→ **Exercise inputs**
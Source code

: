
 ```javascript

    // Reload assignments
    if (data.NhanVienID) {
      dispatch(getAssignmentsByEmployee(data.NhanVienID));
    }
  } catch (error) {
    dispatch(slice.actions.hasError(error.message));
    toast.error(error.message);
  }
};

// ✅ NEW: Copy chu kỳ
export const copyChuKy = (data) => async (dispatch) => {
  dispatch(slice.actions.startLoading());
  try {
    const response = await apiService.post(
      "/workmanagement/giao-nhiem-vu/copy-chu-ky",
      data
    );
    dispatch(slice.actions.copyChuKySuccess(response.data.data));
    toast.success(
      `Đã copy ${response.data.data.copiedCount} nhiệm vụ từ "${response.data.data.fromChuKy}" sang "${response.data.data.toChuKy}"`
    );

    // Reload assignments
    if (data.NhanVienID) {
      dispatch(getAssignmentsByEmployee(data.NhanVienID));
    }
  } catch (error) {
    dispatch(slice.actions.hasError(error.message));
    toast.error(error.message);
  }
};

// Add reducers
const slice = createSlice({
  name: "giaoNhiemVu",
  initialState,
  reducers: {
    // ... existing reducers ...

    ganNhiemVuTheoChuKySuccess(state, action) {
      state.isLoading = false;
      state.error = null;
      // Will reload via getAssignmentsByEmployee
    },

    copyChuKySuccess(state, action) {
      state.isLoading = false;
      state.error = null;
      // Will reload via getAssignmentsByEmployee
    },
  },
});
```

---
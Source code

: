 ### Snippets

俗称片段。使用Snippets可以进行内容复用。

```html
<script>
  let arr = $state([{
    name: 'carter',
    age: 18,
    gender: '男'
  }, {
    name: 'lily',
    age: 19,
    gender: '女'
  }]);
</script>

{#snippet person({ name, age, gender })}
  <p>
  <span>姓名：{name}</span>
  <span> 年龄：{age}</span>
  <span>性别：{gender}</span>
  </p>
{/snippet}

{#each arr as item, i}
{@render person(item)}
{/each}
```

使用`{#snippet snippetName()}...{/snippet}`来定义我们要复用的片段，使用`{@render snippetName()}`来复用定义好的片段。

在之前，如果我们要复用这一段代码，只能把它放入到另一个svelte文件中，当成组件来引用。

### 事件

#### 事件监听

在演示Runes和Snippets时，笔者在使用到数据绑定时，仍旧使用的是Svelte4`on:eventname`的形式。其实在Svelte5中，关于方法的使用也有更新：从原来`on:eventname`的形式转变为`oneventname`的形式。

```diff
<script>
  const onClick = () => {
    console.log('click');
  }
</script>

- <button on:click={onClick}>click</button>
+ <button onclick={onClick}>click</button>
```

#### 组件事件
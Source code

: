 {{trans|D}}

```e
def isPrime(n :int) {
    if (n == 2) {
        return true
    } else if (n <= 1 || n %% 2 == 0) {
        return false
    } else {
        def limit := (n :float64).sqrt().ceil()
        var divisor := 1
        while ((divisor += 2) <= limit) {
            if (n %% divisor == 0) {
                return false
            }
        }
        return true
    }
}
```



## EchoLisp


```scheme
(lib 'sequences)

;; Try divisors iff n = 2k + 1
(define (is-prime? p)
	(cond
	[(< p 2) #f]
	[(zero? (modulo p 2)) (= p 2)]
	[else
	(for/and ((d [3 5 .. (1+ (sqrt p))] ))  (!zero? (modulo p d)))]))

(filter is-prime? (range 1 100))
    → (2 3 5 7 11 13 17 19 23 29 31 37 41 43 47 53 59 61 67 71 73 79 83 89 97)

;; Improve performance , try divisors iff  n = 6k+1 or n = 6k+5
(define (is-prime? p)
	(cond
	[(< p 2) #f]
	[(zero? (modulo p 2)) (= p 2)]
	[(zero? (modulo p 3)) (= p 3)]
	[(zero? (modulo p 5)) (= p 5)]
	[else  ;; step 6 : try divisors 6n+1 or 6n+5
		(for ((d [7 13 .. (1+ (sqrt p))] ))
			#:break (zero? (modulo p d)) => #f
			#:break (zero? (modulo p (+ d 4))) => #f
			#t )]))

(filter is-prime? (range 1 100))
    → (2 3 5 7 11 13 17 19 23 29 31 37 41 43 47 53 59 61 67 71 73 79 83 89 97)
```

→ **Brief**
With nothing left out, return each entry exactly.

→ **Response area**
Source code

:
 ```javascript

    // Reload assignments
    if (data.NhanVienID) {
      dispatch(getAssignmentsByEmployee(data.NhanVienID));
    }
  } catch (error) {
    dispatch(slice.actions.hasError(error.message));
    toast.error(error.message);
  }
};

// ✅ NEW: Copy chu kỳ
export const copyChuKy = (data) => async (dispatch) => {
  dispatch(slice.actions.startLoading());
  try {
    const response = await apiService.post(
      "/workmanagement/giao-nhiem-vu/copy-chu-ky",
      data
    );
    dispatch(slice.actions.copyChuKySuccess(response.data.data));
    toast.success(
      `Đã copy ${response.data.data.copiedCount} nhiệm vụ từ "${response.data.data.fromChuKy}" sang "${response.data.data.toChuKy}"`
    );

    // Reload assignments
    if (data.NhanVienID) {
      dispatch(getAssignmentsByEmployee(data.NhanVienID));
    }
  } catch (error) {
    dispatch(slice.actions.hasError(error.message));
    toast.error(error.message);
  }
};

// Add reducers
const slice = createSlice({
  name: "giaoNhiemVu",
  initialState,
  reducers: {
    // ... existing reducers ...

    ganNhiemVuTheoChuKySuccess(state, action) {
      state.isLoading = false;
      state.error = null;
      // Will reload via getAssignmentsByEmployee
    },

    copyChuKySuccess(state, action) {
      state.isLoading = false;
      state.error = null;
      // Will reload via getAssignmentsByEmployee
    },
  },
});
```

---
Source code

: ### Snippets

俗称片段。使用Snippets可以进行内容复用。

```html
<script>
  let arr = $state([{
    name: 'carter',
    age: 18,
    gender: '男'
  }, {
    name: 'lily',
    age: 19,
    gender: '女'
  }]);
</script>

{#snippet person({ name, age, gender })}
  <p>
  <span>姓名：{name}</span>
  <span> 年龄：{age}</span>
  <span>性别：{gender}</span>
  </p>
{/snippet}

{#each arr as item, i}
{@render person(item)}
{/each}
```

使用`{#snippet snippetName()}...{/snippet}`来定义我们要复用的片段，使用`{@render snippetName()}`来复用定义好的片段。

在之前，如果我们要复用这一段代码，只能把它放入到另一个svelte文件中，当成组件来引用。

### 事件

#### 事件监听

在演示Runes和Snippets时，笔者在使用到数据绑定时，仍旧使用的是Svelte4`on:eventname`的形式。其实在Svelte5中，关于方法的使用也有更新：从原来`on:eventname`的形式转变为`oneventname`的形式。

```diff
<script>
  const onClick = () => {
    console.log('click');
  }
</script>

- <button on:click={onClick}>click</button>
+ <button onclick={onClick}>click</button>
```

#### 组件事件
Source code

: {{trans|D}}

```e
def isPrime(n :int) {
    if (n == 2) {
        return true
    } else if (n <= 1 || n %% 2 == 0) {
        return false
    } else {
        def limit := (n :float64).sqrt().ceil()
        var divisor := 1
        while ((divisor += 2) <= limit) {
            if (n %% divisor == 0) {
                return false
            }
        }
        return true
    }
}
```



## EchoLisp


```scheme
(lib 'sequences)

;; Try divisors iff n = 2k + 1
(define (is-prime? p)
	(cond
	[(< p 2) #f]
	[(zero? (modulo p 2)) (= p 2)]
	[else
	(for/and ((d [3 5 .. (1+ (sqrt p))] ))  (!zero? (modulo p d)))]))

(filter is-prime? (range 1 100))
    → (2 3 5 7 11 13 17 19 23 29 31 37 41 43 47 53 59 61 67 71 73 79 83 89 97)

;; Improve performance , try divisors iff  n = 6k+1 or n = 6k+5
(define (is-prime? p)
	(cond
	[(< p 2) #f]
	[(zero? (modulo p 2)) (= p 2)]
	[(zero? (modulo p 3)) (= p 3)]
	[(zero? (modulo p 5)) (= p 5)]
	[else  ;; step 6 : try divisors 6n+1 or 6n+5
		(for ((d [7 13 .. (1+ (sqrt p))] ))
			#:break (zero? (modulo p d)) => #f
			#:break (zero? (modulo p (+ d 4))) => #f
			#t )]))

(filter is-prime? (range 1 100))
    → (2 3 5 7 11 13 17 19 23 29 31 37 41 43 47 53 59 61 67 71 73 79 83 89 97)
```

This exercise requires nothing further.